I have heard one of the main reasons employers ask the salary question early in the process is to make sure potential candidates fit within their desired range; since it may be a waste of time to interview “under qualified” and “overqualified” candidates whose salary expectations are below or above this range, respectively. The problem with persistently demanding that potential employees provide an answer to the salary question early in the interview process (like during the phone screen) is that potential employees lack sufficient information to accurately answer it.
For example, total salary compensation can consist of a base salary, bonuses, profit sharing, and other non-cash benefits and perks. Likewise, a salary with a higher base component does not guarantee that it will be the best total compensation when you take the other components into consideration. When you also consider factors such as the stability and future of the company, growth opportunities, company culture and values, and work-life balance; an offer with higher total salary compensation may not be the most attractive one.

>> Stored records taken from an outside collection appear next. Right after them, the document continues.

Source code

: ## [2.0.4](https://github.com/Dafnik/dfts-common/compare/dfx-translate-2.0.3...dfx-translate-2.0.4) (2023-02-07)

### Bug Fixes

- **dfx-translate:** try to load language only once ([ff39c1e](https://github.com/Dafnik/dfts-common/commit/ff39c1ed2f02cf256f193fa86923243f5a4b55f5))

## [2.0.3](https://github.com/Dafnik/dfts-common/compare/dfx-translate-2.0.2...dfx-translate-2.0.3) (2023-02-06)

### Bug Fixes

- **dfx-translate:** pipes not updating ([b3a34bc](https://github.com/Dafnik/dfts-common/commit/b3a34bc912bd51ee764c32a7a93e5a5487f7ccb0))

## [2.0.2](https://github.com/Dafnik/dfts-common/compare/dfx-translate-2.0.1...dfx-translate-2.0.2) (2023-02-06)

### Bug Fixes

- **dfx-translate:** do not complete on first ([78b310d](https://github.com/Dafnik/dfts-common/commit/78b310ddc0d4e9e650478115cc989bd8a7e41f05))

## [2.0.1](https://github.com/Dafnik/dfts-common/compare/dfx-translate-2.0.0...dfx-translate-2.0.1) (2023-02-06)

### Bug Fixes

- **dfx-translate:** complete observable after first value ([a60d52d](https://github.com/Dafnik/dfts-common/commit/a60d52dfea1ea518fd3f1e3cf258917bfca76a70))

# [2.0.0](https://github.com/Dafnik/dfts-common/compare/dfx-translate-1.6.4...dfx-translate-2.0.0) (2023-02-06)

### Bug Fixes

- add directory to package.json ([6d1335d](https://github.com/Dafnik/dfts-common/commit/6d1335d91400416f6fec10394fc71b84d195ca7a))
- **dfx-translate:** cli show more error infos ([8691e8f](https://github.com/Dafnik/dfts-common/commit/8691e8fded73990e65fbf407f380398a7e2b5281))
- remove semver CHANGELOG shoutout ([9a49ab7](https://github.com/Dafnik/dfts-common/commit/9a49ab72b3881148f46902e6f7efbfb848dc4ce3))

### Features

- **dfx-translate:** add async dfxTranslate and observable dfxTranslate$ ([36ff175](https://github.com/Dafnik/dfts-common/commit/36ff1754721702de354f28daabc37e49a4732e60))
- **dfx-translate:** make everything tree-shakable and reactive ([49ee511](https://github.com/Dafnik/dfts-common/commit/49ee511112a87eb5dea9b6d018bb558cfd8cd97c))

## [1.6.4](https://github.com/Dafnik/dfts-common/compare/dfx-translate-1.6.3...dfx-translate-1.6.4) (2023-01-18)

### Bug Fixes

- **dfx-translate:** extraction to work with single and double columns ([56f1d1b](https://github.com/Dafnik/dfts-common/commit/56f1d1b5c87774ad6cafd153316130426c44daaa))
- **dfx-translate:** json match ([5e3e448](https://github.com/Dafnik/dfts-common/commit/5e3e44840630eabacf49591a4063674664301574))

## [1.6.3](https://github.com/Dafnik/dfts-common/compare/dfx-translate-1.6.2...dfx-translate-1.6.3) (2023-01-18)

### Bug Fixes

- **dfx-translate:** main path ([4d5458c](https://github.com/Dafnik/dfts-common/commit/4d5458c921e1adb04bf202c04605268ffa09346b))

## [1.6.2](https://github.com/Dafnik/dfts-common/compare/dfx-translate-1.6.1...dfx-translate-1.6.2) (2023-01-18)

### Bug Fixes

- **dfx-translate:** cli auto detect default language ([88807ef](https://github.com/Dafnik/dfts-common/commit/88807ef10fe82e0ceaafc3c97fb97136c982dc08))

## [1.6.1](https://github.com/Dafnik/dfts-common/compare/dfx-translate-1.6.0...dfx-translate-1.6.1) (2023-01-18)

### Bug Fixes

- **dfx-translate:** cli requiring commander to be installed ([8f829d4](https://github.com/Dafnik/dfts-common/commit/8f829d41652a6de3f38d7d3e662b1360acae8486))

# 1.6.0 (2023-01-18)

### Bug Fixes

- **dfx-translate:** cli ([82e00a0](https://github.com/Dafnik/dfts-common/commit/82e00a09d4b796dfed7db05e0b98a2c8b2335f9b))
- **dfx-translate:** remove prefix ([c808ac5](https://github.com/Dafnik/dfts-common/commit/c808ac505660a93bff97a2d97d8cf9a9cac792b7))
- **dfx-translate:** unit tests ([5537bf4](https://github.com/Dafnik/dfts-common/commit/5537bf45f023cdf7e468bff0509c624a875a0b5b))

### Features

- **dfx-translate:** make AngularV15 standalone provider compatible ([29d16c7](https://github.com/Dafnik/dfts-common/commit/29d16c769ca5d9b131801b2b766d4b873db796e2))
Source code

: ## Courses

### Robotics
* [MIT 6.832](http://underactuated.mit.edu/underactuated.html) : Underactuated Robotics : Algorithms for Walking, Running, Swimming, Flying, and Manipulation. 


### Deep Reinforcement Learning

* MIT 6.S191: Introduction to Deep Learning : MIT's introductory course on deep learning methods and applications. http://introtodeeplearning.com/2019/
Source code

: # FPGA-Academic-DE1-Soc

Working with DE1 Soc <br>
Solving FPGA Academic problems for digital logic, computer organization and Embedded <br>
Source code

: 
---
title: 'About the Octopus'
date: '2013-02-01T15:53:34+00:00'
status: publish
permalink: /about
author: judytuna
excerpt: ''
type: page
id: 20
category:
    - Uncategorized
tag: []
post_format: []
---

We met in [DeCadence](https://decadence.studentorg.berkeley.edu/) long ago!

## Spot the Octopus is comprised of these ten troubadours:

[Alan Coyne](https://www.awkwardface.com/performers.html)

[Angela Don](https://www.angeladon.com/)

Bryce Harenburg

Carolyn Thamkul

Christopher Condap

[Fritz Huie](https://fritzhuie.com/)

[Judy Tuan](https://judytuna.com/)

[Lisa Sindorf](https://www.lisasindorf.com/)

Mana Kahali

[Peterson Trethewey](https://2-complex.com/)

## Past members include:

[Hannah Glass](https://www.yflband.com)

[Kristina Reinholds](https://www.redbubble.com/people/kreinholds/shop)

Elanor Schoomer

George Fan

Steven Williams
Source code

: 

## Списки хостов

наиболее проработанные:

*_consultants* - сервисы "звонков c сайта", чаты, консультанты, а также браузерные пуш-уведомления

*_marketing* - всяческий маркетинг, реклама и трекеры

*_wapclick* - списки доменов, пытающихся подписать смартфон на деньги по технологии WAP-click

However, as job seekers we know we cannot ask about benefits, salary, and etcetera early in the interview process; since it may place us in an unfavorable light with potential employers. Likewise, employers should not screen out potential employees strictly on salary expectations without taking other factors into consideration.
For example, early in my job search I made it to the final round interviews with a company for a position that required 4+ more years of experience than I had. Before the final round interviews, I had to fill out an online application. After conducting research using PayScale and other salary sites, I decided to provide my previous base salaries. Less than 15 minutes after submitting my application I received a call from the head of HR telling me in a frantic voice that my previous base salary exceeded the desired pay range for the position. I told her that my previous pay does not represent my salary expectations.
When I arrived to the final round interviews, it was obvious that they were not interested in interviewing me. The individual I was supposed to interview with told the receptionist to find someone else to interview me; as a result, my interviews started 45 minutes late. During these interviews I was told that the position required 4+ more years of experience than I had and was immediately asked, “How many years of experience do you have?”
On a few more occasions, I have been asked to provide my previous base salary since I consistently delayed directly answering the salary question by stating, “Until I have the chance to learn more about the company, position, and etcetera… I cannot provide a salary range. However, I am extremely confident you will make a competitive offer (if we reach this stage of the process).” Before I provided my previous base salary, I told the screeners that we were comparing apples and oranges (since my previous position was and still is different than corporate ones) and other factors needed to be considered such as work life balance when considering a potential offer. After I provided the information, they all stated wow your previous salary exceeds our desired pay range and I was not invited to proceed in the interview process.
Once again companies should not screen potential candidates out if their previous base salary is higher than what they want to pay without taking other factors into consideration. For example, let’s assume the company wants to pay a base salary of $100K for a position and the previous base salary of an applicant is $125K. Let’s also assume the other components of the salary compensation are the same.
The position that pays $100K has minimal travel, a merit-based culture with minimal politics, stability, and an excellent work life balance (with an average 40 hour work week or $48 hourly rate).
The previous position that paid $125K required weekly travel, had a culture driven predominantly by politics and less merit; low stability due to high pressure, political driven up or out policies; and a not so good work life balance (with an average 60 hour work week or $40 hourly rate).
Would you decline the $100K base salary position? Probably not.
In conclusion, employers should not screen out potential employees if their previous base salary exceeds the employers’ desired base salary range without taking other factors into consideration. Let me know if you agree, agree to disagree, or disagree.